#### [Assignment]
Find every line below with the word "everything" in it, and copy each one.
___ Data for review ___
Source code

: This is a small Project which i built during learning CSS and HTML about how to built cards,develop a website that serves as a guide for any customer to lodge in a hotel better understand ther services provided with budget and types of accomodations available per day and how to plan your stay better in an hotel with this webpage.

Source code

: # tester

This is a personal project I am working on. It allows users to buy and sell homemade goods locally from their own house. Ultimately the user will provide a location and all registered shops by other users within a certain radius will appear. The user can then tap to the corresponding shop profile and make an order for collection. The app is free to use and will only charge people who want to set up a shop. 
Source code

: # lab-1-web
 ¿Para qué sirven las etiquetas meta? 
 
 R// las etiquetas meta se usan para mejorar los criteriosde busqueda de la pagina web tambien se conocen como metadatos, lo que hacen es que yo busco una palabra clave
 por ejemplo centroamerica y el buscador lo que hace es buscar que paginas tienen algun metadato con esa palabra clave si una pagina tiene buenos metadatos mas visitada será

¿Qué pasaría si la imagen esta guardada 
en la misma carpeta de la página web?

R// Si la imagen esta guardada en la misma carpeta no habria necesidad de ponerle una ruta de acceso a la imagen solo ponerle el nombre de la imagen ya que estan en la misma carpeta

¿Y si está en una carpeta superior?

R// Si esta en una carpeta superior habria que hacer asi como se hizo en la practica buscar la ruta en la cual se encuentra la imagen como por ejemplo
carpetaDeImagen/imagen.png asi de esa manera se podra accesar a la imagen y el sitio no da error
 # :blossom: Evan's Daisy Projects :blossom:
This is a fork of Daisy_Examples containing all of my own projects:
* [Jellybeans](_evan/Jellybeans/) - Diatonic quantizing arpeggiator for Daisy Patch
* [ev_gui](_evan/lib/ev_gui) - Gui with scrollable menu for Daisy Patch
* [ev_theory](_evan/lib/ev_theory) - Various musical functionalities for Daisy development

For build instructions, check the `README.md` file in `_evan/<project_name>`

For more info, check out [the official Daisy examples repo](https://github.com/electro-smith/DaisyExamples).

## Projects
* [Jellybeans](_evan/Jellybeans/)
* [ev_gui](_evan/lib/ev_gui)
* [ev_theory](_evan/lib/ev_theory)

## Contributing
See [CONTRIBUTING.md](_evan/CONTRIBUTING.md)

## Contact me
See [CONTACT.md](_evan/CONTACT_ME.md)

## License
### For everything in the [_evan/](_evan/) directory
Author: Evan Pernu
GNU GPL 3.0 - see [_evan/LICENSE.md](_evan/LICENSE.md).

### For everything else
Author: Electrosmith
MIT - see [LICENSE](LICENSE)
___
#### [Result below]
### For everything in the [_evan/](_evan/) directory
### For everything else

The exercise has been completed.